ASSIGNMENT » The answer should match the records character for character.

SUPPLIED DATA »
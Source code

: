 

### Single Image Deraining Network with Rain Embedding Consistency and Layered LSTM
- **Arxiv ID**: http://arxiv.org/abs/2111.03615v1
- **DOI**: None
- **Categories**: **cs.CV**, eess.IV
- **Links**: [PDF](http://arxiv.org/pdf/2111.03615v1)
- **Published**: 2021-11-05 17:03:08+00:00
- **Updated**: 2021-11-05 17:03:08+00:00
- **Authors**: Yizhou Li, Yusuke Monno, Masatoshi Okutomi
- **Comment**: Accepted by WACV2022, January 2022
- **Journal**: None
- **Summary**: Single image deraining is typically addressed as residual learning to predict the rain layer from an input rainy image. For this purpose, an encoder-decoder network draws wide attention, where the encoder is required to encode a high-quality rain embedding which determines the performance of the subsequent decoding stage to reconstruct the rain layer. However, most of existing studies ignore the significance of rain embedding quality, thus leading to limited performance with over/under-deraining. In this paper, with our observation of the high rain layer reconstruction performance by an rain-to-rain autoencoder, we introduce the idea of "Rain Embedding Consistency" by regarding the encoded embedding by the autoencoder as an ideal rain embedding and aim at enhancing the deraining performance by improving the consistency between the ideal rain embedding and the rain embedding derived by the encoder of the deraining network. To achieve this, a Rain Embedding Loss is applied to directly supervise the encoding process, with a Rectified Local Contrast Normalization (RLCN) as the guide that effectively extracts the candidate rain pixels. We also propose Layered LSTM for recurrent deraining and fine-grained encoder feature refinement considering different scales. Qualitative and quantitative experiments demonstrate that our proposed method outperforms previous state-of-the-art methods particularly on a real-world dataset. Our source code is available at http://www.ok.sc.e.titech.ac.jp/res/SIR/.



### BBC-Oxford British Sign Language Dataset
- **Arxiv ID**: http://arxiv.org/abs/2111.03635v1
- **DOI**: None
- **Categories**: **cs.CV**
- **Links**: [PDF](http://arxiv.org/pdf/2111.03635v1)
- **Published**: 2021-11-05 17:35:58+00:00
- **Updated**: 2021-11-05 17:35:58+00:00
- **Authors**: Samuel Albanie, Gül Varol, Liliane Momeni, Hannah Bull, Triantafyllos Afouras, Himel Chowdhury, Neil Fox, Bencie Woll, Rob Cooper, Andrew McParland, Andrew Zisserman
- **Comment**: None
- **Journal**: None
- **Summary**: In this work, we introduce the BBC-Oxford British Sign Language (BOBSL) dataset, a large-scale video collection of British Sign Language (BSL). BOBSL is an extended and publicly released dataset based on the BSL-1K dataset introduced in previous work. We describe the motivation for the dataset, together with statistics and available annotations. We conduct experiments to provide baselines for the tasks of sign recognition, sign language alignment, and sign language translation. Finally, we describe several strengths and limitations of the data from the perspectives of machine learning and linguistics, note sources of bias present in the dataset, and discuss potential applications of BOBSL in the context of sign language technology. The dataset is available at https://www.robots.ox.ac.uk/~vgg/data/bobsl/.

EXERCISE RESULT »
Source code

: 

### Single Image Deraining Network with Rain Embedding Consistency and Layered LSTM
- **Arxiv ID**: http://arxiv.org/abs/2111.03615v1
- **DOI**: None
- **Categories**: **cs.CV**, eess.IV
- **Links**: [PDF](http://arxiv.org/pdf/2111.03615v1)
- **Published**: 2021-11-05 17:03:08+00:00
- **Updated**: 2021-11-05 17:03:08+00:00
- **Authors**: Yizhou Li, Yusuke Monno, Masatoshi Okutomi
- **Comment**: Accepted by WACV2022, January 2022
- **Journal**: None
- **Summary**: Single image deraining is typically addressed as residual learning to predict the rain layer from an input rainy image. For this purpose, an encoder-decoder network draws wide attention, where the encoder is required to encode a high-quality rain embedding which determines the performance of the subsequent decoding stage to reconstruct the rain layer. However, most of existing studies ignore the significance of rain embedding quality, thus leading to limited performance with over/under-deraining. In this paper, with our observation of the high rain layer reconstruction performance by an rain-to-rain autoencoder, we introduce the idea of "Rain Embedding Consistency" by regarding the encoded embedding by the autoencoder as an ideal rain embedding and aim at enhancing the deraining performance by improving the consistency between the ideal rain embedding and the rain embedding derived by the encoder of the deraining network. To achieve this, a Rain Embedding Loss is applied to directly supervise the encoding process, with a Rectified Local Contrast Normalization (RLCN) as the guide that effectively extracts the candidate rain pixels. We also propose Layered LSTM for recurrent deraining and fine-grained encoder feature refinement considering different scales. Qualitative and quantitative experiments demonstrate that our proposed method outperforms previous state-of-the-art methods particularly on a real-world dataset. Our source code is available at http://www.ok.sc.e.titech.ac.jp/res/SIR/.



### BBC-Oxford British Sign Language Dataset
- **Arxiv ID**: http://arxiv.org/abs/2111.03635v1
- **DOI**: None
- **Categories**: **cs.CV**
- **Links**: [PDF](http://arxiv.org/pdf/2111.03635v1)
- **Published**: 2021-11-05 17:35:58+00:00
- **Updated**: 2021-11-05 17:35:58+00:00
- **Authors**: Samuel Albanie, Gül Varol, Liliane Momeni, Hannah Bull, Triantafyllos Afouras, Himel Chowdhury, Neil Fox, Bencie Woll, Rob Cooper, Andrew McParland, Andrew Zisserman
- **Comment**: None
- **Journal**: None
- **Summary**: In this work, we introduce the BBC-Oxford British Sign Language (BOBSL) dataset, a large-scale video collection of British Sign Language (BSL). BOBSL is an extended and publicly released dataset based on the BSL-1K dataset introduced in previous work. We describe the motivation for the dataset, together with statistics and available annotations. We conduct experiments to provide baselines for the tasks of sign recognition, sign language alignment, and sign language translation. Finally, we describe several strengths and limitations of the data from the perspectives of machine learning and linguistics, note sources of bias present in the dataset, and discuss potential applications of BOBSL in the context of sign language technology. The dataset is available at https://www.robots.ox.ac.uk/~vgg/data/bobsl/.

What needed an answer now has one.